What is needed: Lines below containing the word "favourable" should be copied out.

Data section:
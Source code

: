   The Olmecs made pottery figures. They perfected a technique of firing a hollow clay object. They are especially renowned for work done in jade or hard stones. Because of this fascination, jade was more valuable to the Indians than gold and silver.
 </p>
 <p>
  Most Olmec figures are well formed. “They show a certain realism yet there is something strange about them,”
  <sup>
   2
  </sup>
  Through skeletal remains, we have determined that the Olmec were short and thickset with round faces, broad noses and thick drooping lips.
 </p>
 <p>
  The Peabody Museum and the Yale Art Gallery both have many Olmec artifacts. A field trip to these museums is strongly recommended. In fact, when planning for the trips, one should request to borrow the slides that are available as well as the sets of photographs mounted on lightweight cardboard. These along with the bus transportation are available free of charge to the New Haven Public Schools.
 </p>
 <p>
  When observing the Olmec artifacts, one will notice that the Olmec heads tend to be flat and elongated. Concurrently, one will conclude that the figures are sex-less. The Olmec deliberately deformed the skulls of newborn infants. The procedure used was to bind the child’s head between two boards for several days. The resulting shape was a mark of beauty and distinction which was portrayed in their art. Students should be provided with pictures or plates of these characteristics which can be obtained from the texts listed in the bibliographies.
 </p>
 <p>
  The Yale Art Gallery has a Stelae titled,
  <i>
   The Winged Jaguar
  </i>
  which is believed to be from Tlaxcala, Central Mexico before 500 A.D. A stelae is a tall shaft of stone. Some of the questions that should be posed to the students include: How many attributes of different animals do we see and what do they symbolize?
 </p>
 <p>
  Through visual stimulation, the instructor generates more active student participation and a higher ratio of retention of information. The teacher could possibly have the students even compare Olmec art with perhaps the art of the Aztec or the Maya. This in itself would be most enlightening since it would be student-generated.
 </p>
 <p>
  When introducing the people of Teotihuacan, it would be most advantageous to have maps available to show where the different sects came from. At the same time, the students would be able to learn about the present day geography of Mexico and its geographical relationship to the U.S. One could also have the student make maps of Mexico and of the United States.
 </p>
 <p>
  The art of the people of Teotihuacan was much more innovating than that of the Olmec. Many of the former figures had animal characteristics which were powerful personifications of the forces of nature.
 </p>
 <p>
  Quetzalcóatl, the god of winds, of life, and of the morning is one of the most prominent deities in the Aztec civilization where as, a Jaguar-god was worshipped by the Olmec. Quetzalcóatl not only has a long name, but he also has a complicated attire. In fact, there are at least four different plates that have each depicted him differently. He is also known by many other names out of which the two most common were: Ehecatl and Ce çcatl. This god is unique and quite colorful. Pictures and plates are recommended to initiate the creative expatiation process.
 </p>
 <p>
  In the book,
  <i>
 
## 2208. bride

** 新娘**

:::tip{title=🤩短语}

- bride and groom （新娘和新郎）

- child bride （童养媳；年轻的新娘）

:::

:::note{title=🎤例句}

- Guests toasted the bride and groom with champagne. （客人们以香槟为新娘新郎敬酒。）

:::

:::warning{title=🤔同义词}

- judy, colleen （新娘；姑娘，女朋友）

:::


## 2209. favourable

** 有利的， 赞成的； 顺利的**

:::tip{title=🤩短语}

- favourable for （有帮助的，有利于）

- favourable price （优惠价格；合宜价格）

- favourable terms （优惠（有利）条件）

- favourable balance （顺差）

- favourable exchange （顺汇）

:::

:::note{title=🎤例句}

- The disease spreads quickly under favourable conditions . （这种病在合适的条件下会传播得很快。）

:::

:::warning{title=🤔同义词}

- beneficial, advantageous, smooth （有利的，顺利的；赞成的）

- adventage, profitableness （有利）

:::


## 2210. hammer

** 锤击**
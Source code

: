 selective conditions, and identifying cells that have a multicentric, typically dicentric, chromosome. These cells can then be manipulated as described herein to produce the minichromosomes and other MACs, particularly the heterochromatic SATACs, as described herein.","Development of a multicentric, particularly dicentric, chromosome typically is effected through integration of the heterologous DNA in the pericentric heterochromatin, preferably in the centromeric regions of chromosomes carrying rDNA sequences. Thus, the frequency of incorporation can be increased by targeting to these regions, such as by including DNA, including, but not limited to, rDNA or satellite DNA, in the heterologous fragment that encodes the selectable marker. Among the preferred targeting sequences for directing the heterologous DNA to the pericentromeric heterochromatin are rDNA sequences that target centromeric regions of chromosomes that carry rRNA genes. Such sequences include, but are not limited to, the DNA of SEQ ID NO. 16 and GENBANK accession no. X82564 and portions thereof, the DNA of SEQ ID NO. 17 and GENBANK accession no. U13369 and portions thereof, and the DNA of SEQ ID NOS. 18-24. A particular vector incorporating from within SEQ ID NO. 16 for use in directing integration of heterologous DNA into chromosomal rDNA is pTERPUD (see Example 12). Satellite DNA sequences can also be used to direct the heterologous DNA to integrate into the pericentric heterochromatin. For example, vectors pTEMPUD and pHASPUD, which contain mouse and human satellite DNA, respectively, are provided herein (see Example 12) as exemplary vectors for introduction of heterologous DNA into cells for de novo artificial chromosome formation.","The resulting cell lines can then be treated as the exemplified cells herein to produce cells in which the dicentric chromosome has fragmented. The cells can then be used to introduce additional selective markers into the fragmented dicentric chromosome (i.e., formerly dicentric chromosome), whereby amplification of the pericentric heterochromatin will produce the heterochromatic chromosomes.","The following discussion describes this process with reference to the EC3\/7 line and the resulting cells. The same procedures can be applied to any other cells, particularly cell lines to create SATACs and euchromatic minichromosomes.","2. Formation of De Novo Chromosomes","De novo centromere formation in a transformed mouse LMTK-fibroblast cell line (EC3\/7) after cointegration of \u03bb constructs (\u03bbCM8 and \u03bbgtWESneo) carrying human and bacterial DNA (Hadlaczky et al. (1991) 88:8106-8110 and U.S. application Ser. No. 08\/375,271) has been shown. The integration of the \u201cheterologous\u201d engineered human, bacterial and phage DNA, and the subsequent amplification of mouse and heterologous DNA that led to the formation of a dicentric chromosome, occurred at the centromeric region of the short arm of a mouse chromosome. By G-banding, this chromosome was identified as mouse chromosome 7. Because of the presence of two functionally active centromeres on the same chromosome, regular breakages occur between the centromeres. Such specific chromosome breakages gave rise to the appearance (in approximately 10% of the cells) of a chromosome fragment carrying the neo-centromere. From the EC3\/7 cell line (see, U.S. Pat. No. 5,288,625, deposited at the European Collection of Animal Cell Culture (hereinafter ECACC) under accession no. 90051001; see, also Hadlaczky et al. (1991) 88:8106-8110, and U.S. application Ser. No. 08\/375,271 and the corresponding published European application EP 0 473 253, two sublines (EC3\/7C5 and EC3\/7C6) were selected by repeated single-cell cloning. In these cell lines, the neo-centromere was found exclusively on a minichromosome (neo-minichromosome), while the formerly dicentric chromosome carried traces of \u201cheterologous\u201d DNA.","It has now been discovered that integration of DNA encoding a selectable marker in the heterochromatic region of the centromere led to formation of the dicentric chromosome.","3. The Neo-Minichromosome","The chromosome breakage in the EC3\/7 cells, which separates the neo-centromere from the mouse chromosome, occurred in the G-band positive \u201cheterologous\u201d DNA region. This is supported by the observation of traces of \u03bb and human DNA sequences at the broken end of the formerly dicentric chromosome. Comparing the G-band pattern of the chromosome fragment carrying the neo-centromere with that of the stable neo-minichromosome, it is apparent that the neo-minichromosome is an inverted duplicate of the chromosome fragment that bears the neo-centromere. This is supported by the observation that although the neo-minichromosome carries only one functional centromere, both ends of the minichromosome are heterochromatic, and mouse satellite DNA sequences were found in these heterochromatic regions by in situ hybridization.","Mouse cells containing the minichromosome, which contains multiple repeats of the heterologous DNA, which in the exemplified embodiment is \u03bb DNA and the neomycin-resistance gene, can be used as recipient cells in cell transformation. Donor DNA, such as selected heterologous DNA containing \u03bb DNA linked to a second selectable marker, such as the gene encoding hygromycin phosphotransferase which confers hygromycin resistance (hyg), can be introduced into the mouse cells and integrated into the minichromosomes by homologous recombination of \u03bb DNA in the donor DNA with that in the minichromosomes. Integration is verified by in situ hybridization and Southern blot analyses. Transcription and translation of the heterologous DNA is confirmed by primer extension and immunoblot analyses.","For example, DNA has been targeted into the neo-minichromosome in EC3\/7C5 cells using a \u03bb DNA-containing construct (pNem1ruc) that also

Expected answer:
## 2209. favourable
- favourable for （有帮助的，有利于）
- favourable price （优惠价格；合宜价格）
- favourable terms （优惠（有利）条件）
- favourable balance （顺差）
- favourable exchange （顺汇）
- The disease spreads quickly under favourable conditions . （这种病在合适的条件下会传播得很快。）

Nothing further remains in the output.